On Hardware-efficient Inference in Probabilistic Circuits
This work addresses energy efficiency for edge computing applications by enabling low-resolution computations in probabilistic circuits, representing an incremental improvement over prior methods.
The paper tackles the problem of hardware-efficient inference in probabilistic circuits by proposing an approximate computing framework that uses low-resolution logarithm computations, achieving up to 357x and 649x energy reduction for evidence and MAP queries with minimal error.
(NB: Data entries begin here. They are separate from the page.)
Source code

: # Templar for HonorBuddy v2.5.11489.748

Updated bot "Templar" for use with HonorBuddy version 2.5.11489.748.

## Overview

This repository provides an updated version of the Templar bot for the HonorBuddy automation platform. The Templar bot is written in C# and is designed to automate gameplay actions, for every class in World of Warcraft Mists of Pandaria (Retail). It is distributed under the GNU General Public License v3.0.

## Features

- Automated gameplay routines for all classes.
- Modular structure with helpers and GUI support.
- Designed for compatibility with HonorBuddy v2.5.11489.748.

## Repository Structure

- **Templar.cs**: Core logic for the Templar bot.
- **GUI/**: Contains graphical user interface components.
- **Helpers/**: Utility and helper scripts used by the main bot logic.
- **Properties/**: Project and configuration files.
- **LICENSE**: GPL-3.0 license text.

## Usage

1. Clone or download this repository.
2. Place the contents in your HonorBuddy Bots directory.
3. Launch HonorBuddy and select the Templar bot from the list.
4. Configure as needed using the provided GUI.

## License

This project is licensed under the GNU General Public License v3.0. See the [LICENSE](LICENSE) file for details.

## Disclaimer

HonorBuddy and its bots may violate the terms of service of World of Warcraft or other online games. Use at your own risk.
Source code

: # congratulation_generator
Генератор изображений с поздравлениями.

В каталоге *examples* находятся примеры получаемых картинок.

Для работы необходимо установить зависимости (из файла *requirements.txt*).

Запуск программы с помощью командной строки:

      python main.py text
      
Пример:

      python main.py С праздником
Probabilistic circuits (PCs) offer a promising avenue to perform embedded reasoning under uncertainty. They support efficient and exact computation of various probabilistic inference tasks by design. Hence, hardware-efficient computation of PCs is highly interesting for edge computing applications. As computations in PCs are based on arithmetic with probability values, they are typically performed in the log domain to avoid underflow. Unfortunately, performing the log operation on hardware is costly. Hence, prior work has focused on computations in the linear domain, resulting in high resolution and energy requirements. This work proposes the first dedicated approximate computing framework for PCs that allows for low-resolution logarithm computations. We leverage Addition As Int, resulting in linear PC computation with simple hardware elements. Further, we provide a theoretical approximation error analysis and present an error compensation mechanism. Empirically, our method obtains up to 357x and 649x energy reduction on custom hardware for evidence and MAP queries respectively with little or no computational error.